Article ID: | iaor20127360 |
Volume: | 54 |
Issue: | 1 |
Start Page Number: | 390 |
End Page Number: | 401 |
Publication Date: | Dec 2012 |
Journal: | Decision Support Systems |
Authors: | Zhang Min, Liu Yiqun, Xue Yufei, Xu Danqing, Cen Rongwei, Ma Shaoping, Ru Liyun |
Keywords: | graphs |
Page quality estimation is one of the greatest challenges for Web search engines. Hyperlink analysis algorithms such as PageRank and TrustRank are usually adopted for this task. However, low quality, unreliable and even spam data in the Web hyperlink graph makes it increasingly difficult to estimate page quality effectively.
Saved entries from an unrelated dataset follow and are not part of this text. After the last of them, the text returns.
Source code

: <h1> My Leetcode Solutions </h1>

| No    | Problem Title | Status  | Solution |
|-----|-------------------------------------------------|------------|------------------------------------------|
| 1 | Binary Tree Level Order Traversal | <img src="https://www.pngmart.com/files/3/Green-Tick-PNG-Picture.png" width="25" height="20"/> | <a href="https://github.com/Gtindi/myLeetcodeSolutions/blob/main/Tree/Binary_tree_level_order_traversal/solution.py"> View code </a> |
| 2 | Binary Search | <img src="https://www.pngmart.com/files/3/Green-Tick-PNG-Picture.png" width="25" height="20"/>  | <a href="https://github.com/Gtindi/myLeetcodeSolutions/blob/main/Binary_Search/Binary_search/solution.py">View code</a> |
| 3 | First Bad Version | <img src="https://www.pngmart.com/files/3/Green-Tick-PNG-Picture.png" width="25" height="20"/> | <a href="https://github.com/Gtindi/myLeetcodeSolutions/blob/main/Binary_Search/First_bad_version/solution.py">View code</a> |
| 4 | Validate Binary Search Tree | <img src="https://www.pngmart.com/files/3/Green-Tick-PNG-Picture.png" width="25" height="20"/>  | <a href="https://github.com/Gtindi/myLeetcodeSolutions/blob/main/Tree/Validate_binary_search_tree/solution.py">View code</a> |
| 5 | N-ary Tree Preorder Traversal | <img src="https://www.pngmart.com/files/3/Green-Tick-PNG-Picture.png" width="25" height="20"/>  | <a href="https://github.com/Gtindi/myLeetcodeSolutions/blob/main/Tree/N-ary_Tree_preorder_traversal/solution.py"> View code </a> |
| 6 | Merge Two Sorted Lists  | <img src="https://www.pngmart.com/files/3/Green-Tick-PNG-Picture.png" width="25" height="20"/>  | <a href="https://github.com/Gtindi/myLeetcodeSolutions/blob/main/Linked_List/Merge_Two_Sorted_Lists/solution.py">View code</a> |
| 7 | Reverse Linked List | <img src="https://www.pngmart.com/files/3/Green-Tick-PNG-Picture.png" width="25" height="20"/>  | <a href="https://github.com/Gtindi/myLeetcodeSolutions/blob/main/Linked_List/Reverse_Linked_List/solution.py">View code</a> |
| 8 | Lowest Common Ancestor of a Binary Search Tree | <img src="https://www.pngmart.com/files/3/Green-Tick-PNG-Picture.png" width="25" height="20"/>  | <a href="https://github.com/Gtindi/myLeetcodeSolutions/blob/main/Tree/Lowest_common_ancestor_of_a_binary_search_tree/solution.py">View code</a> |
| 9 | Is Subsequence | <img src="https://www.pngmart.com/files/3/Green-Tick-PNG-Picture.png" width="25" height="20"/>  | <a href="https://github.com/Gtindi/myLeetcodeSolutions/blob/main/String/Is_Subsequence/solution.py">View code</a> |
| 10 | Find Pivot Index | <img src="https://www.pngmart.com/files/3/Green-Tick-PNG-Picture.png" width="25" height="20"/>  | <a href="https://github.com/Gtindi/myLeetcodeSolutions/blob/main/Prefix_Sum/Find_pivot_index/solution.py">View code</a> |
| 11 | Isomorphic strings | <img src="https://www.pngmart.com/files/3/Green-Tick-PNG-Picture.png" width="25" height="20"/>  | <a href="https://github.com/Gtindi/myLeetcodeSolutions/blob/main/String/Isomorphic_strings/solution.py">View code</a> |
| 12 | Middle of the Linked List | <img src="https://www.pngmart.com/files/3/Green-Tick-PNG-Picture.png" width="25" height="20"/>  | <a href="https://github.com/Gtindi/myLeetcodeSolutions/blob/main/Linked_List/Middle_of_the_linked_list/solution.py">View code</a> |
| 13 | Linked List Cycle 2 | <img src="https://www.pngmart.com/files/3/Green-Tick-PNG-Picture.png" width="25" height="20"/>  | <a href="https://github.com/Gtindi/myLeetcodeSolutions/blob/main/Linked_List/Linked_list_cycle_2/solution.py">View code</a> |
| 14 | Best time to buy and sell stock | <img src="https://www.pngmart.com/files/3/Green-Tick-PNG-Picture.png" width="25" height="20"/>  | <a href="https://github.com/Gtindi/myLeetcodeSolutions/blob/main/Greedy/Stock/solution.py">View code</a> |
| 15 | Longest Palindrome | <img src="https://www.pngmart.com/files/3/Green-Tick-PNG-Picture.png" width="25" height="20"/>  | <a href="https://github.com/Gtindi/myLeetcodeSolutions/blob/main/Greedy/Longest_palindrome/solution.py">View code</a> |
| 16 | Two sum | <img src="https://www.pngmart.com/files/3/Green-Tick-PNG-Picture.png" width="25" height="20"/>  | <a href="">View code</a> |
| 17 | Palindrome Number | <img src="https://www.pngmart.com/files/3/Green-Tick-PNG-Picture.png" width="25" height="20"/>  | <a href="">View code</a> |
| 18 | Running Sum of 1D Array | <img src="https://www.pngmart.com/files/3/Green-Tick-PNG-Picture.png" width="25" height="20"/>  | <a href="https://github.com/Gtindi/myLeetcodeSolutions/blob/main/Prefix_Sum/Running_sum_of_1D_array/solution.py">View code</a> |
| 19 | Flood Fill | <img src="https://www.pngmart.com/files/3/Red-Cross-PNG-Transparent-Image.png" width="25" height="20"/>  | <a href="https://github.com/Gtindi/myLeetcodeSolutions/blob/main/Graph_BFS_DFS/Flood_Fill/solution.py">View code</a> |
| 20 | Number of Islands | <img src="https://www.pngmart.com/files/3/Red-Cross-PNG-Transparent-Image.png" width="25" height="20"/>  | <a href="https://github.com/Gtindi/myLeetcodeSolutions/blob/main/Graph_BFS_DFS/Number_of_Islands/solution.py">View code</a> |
Analyzing large‐scale user browsing behavior logs, we found that a more reliable Web graph can be constructed by incorporating browsing behavior information. The experimental results show that hyperlink graphs constructed with the proposed methods are much smaller in size than the original graph. In addition, algorithms based on the proposed ‘surfing with prior knowledge’ model obtain better estimation results with these graphs for both high quality page and spam page identification tasks. Hyperlink graphs constructed with the proposed methods evaluate Web page quality more precisely and with less computational effort.